Set down the entries once more, exactly as they are written.
=-=-=-=-=
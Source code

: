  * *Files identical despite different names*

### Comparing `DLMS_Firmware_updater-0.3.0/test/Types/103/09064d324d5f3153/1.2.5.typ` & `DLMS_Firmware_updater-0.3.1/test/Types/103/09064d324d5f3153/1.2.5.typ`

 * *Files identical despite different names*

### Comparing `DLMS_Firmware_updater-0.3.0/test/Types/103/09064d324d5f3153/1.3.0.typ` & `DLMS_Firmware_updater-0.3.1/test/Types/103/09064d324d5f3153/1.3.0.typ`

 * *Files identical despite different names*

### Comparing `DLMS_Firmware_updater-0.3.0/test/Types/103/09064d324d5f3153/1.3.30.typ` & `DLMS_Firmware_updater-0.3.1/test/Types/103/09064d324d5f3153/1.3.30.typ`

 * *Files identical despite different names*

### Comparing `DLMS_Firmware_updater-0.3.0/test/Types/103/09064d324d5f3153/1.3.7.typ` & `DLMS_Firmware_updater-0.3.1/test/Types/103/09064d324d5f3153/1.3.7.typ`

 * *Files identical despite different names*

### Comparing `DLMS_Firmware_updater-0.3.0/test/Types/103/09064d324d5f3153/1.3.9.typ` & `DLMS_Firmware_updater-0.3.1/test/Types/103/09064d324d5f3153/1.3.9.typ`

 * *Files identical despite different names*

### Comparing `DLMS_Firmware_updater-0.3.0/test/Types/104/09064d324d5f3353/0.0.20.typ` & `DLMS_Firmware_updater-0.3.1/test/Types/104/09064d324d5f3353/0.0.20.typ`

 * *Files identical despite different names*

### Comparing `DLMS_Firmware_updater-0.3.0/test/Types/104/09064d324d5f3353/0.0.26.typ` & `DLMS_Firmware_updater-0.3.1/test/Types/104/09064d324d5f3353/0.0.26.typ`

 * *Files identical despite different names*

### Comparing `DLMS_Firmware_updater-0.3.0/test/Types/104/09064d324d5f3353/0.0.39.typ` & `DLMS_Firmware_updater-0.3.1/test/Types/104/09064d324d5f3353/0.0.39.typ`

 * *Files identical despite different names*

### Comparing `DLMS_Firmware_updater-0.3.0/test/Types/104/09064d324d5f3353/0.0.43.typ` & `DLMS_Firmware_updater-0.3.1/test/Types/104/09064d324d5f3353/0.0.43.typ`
=-=-=-=-=
▶ [SOLUTION]
Source code

:  * *Files identical despite different names*

### Comparing `DLMS_Firmware_updater-0.3.0/test/Types/103/09064d324d5f3153/1.2.5.typ` & `DLMS_Firmware_updater-0.3.1/test/Types/103/09064d324d5f3153/1.2.5.typ`

 * *Files identical despite different names*

### Comparing `DLMS_Firmware_updater-0.3.0/test/Types/103/09064d324d5f3153/1.3.0.typ` & `DLMS_Firmware_updater-0.3.1/test/Types/103/09064d324d5f3153/1.3.0.typ`

 * *Files identical despite different names*

### Comparing `DLMS_Firmware_updater-0.3.0/test/Types/103/09064d324d5f3153/1.3.30.typ` & `DLMS_Firmware_updater-0.3.1/test/Types/103/09064d324d5f3153/1.3.30.typ`

 * *Files identical despite different names*

### Comparing `DLMS_Firmware_updater-0.3.0/test/Types/103/09064d324d5f3153/1.3.7.typ` & `DLMS_Firmware_updater-0.3.1/test/Types/103/09064d324d5f3153/1.3.7.typ`

 * *Files identical despite different names*

### Comparing `DLMS_Firmware_updater-0.3.0/test/Types/103/09064d324d5f3153/1.3.9.typ` & `DLMS_Firmware_updater-0.3.1/test/Types/103/09064d324d5f3153/1.3.9.typ`

 * *Files identical despite different names*

### Comparing `DLMS_Firmware_updater-0.3.0/test/Types/104/09064d324d5f3353/0.0.20.typ` & `DLMS_Firmware_updater-0.3.1/test/Types/104/09064d324d5f3353/0.0.20.typ`

 * *Files identical despite different names*

### Comparing `DLMS_Firmware_updater-0.3.0/test/Types/104/09064d324d5f3353/0.0.26.typ` & `DLMS_Firmware_updater-0.3.1/test/Types/104/09064d324d5f3353/0.0.26.typ`

 * *Files identical despite different names*

### Comparing `DLMS_Firmware_updater-0.3.0/test/Types/104/09064d324d5f3353/0.0.39.typ` & `DLMS_Firmware_updater-0.3.1/test/Types/104/09064d324d5f3353/0.0.39.typ`

 * *Files identical despite different names*

### Comparing `DLMS_Firmware_updater-0.3.0/test/Types/104/09064d324d5f3353/0.0.43.typ` & `DLMS_Firmware_updater-0.3.1/test/Types/104/09064d324d5f3353/0.0.43.typ`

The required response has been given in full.